What’s more, the response to Jan. 6 has, on balance, proved encouraging. The Jan. 6 committee’s rendering of the event stands as one of the classic congressional investigations in U.S. history. Majorities see Trump as criminally culpable. The most prominent election-denying GOP candidates lost in 2022, suggesting voters grasp all of this as cause for continued vigilance.

Prosecutions of rioters and their organizers are proceeding apace. Reform of the Electoral Count Act — undertaken to prevent a future Jan. 6 — passed by a wide bipartisan margin.

Then there’s Carlson’s departure from Fox News.
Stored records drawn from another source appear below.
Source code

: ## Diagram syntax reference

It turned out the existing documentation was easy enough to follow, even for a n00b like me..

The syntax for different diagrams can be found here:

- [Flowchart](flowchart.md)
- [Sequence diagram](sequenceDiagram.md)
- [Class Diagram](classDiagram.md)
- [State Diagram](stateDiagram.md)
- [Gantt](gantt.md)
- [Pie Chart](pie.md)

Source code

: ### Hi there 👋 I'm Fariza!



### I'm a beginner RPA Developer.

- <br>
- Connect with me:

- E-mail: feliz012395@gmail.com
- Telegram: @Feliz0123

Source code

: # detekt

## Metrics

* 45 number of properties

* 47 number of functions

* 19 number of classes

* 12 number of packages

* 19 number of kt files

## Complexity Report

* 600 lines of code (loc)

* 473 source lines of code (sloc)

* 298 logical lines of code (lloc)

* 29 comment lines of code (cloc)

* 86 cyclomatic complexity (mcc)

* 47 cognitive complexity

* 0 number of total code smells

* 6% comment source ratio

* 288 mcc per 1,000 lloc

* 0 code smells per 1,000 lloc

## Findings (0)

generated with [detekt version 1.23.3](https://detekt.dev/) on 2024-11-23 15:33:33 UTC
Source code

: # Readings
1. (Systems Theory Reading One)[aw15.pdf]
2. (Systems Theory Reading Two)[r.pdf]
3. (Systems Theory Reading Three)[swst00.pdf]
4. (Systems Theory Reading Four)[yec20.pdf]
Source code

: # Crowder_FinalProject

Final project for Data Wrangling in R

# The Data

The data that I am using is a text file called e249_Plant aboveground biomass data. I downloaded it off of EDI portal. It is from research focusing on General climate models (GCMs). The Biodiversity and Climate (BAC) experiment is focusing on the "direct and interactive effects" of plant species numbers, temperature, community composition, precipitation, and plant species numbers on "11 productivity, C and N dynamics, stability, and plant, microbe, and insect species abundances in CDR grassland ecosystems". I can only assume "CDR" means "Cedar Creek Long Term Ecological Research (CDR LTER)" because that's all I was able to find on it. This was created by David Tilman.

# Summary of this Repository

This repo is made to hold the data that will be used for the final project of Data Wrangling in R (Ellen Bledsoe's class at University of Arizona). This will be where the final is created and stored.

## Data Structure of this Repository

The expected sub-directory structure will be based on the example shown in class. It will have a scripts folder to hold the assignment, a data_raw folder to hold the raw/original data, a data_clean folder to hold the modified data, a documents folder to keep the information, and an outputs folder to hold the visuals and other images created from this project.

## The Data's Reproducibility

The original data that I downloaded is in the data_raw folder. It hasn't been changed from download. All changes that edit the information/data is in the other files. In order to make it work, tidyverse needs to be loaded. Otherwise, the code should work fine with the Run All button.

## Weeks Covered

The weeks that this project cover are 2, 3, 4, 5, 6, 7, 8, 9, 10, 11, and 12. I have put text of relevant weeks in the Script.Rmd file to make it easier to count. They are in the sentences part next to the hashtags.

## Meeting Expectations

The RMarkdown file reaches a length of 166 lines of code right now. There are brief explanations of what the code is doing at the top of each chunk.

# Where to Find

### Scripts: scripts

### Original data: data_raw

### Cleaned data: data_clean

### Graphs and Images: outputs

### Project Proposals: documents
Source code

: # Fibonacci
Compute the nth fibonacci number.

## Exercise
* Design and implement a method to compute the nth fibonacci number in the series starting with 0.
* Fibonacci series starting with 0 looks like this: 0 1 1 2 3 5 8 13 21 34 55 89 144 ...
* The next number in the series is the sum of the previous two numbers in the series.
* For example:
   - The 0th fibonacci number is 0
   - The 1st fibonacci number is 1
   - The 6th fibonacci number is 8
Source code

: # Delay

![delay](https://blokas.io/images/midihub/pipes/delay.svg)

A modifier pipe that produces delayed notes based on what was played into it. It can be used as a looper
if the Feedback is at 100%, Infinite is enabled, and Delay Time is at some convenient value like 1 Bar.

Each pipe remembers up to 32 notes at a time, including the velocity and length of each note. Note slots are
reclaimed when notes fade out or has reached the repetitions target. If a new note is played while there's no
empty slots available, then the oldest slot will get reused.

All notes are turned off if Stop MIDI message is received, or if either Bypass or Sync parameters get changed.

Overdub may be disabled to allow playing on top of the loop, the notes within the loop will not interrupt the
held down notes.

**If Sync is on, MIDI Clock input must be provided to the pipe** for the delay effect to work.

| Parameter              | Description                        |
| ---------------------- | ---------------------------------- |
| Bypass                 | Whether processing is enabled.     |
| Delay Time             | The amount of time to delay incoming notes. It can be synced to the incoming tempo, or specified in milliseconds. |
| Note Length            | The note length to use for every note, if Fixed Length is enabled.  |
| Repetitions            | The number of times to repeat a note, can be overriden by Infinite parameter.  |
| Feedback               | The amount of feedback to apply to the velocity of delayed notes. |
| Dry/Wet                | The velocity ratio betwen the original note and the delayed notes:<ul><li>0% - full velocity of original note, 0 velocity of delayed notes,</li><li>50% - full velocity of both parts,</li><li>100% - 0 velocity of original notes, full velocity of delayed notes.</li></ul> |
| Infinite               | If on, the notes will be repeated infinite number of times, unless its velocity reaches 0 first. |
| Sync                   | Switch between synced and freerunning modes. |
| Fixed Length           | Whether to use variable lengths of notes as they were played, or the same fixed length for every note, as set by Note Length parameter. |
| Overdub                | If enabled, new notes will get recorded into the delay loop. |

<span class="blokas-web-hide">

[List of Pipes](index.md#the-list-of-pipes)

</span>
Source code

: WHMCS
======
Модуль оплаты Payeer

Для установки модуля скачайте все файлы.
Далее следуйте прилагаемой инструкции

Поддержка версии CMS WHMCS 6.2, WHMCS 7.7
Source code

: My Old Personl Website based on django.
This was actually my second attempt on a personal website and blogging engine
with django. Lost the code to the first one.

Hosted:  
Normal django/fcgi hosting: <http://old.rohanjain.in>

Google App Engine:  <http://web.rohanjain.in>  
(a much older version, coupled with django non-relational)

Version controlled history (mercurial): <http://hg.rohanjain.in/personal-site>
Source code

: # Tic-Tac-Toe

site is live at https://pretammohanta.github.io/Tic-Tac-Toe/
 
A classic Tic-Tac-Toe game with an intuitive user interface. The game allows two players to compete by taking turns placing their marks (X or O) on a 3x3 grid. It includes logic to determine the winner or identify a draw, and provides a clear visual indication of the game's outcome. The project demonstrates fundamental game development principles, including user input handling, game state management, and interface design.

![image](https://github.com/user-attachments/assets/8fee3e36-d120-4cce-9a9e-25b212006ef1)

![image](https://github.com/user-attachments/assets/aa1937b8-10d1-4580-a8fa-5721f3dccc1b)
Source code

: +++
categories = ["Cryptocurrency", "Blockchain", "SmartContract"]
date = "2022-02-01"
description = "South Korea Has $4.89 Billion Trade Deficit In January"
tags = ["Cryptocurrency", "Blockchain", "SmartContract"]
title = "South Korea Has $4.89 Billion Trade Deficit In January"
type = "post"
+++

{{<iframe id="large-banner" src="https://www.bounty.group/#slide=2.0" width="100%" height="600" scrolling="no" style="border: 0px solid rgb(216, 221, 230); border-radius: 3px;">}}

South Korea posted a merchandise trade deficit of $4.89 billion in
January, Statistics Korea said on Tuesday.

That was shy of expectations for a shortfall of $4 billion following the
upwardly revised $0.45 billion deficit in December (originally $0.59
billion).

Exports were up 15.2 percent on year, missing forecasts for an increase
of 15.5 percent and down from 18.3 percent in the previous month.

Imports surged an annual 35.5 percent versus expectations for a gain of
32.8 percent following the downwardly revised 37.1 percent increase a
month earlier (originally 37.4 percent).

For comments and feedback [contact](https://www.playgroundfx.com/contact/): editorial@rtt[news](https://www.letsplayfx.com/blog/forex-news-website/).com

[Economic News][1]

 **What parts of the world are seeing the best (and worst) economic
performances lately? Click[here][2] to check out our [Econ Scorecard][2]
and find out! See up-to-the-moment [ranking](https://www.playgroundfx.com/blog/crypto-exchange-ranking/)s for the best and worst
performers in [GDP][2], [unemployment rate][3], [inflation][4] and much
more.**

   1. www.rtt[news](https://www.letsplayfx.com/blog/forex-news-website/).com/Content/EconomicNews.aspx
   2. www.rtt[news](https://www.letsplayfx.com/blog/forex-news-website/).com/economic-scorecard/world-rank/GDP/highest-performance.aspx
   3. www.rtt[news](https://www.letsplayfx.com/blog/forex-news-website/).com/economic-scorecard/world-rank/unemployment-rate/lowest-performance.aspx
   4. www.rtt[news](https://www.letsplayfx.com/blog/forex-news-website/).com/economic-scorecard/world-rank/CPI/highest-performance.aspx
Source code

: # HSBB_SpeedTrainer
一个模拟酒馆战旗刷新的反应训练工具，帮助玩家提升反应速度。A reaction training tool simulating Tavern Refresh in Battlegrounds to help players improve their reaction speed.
The Post’s initial reporting indicates that Carlson’s comments about Fox News management, as revealed during the lawsuit against the network, played a larger role than the evidence that personalities such as Carlson knowingly deceived their viewers about Jan. 6 and the 2020 election out of fear that they would bolt to competitors if they heard the truth.

Still, it does appear that Carlson’s texts about this very same deception campaign helped to bring him down. It’s hard not to see this as more evidence that MAGA’s lies continue to implode, and their most determined purveyors are sinking along with them.

Carlson’s removal from Fox News, coming right at the moment that one of the leading victims of his lies struck back at him, is only the latest in a string of reasons for cautious optimism. Two and a half years ago, if you had predicted the sort of outcomes we’ve seen since, it would have seemed hopelessly, almost absurdly, naive.